_WORK ITEM_
Make an exact copy of each entry, leaving out every picture.

[Data excerpts]
- - -
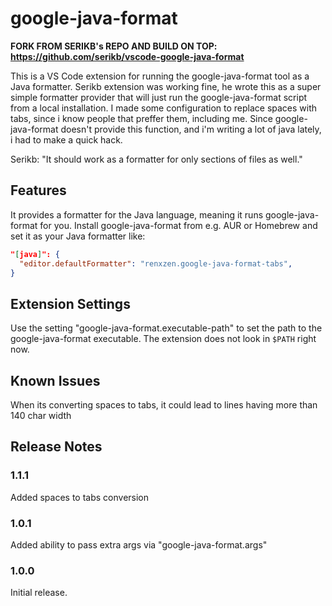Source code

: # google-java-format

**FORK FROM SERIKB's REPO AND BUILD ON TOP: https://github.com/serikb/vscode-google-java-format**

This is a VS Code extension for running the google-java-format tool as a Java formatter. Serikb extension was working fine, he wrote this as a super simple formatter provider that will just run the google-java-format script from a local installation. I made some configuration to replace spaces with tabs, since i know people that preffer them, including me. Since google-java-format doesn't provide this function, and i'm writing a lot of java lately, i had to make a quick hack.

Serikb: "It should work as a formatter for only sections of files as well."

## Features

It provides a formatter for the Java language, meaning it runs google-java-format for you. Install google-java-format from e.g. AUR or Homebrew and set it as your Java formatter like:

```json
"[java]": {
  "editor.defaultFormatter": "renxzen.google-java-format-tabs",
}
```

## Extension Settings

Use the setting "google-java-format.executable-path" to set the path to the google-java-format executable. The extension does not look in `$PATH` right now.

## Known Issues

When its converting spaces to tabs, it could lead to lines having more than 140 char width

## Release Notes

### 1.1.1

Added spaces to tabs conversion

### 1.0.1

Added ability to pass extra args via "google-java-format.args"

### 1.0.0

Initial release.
- - -
_OUTPUT FOR THIS TASK_
Source code

: # google-java-format

**FORK FROM SERIKB's REPO AND BUILD ON TOP: https://github.com/serikb/vscode-google-java-format**

This is a VS Code extension for running the google-java-format tool as a Java formatter. Serikb extension was working fine, he wrote this as a super simple formatter provider that will just run the google-java-format script from a local installation. I made some configuration to replace spaces with tabs, since i know people that preffer them, including me. Since google-java-format doesn't provide this function, and i'm writing a lot of java lately, i had to make a quick hack.

Serikb: "It should work as a formatter for only sections of files as well."

## Features

It provides a formatter for the Java language, meaning it runs google-java-format for you. Install google-java-format from e.g. AUR or Homebrew and set it as your Java formatter like:

```json
"[java]": {
  "editor.defaultFormatter": "renxzen.google-java-format-tabs",
}
```

## Extension Settings

Use the setting "google-java-format.executable-path" to set the path to the google-java-format executable. The extension does not look in `$PATH` right now.

## Known Issues

When its converting spaces to tabs, it could lead to lines having more than 140 char width

## Release Notes

### 1.1.1

Added spaces to tabs conversion

### 1.0.1

Added ability to pass extra args via "google-java-format.args"

### 1.0.0

Initial release.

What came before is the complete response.